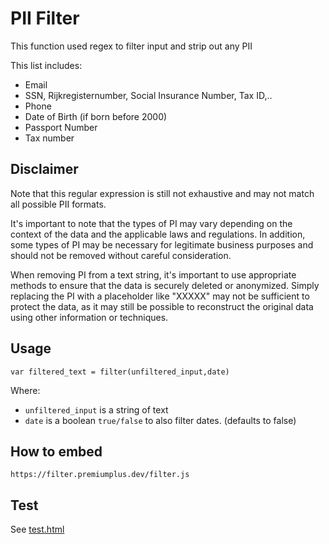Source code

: # PII Filter

This function used regex to filter input and strip out any PII

This list includes:
- Email
- SSN, Rijkregisternumber, Social Insurance Number, Tax ID,..
- Phone
- Date of Birth (if born before 2000)
- Passport Number
- Tax number

## Disclaimer
Note that this regular expression is still not exhaustive and may not match all possible PII formats. 

It's important to note that the types of PI may vary depending on the context of the data and the applicable laws and regulations. In addition, some types of PI may be necessary for legitimate business purposes and should not be removed without careful consideration.

When removing PI from a text string, it's important to use appropriate methods to ensure that the data is securely deleted or anonymized. Simply replacing the PI with a placeholder like "XXXXX" may not be sufficient to protect the data, as it may still be possible to reconstruct the original data using other information or techniques.

## Usage
`var filtered_text = filter(unfiltered_input,date)`

Where:
- `unfiltered_input` is a string of text
- `date` is a boolean `true/false` to also filter dates. (defaults to false)

## How to embed
`https://filter.premiumplus.dev/filter.js`

## Test
See [test.html](test.html)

——

Beginning with the line holding "This function used" and ending with the line holding "## Disclaimer", write out the stretch of material above exactly; add no further lines.

This function used regex to filter input and strip out any PII

This list includes:
- Email
- SSN, Rijkregisternumber, Social Insurance Number, Tax ID,..
- Phone
- Date of Birth (if born before 2000)
- Passport Number
- Tax number

## Disclaimer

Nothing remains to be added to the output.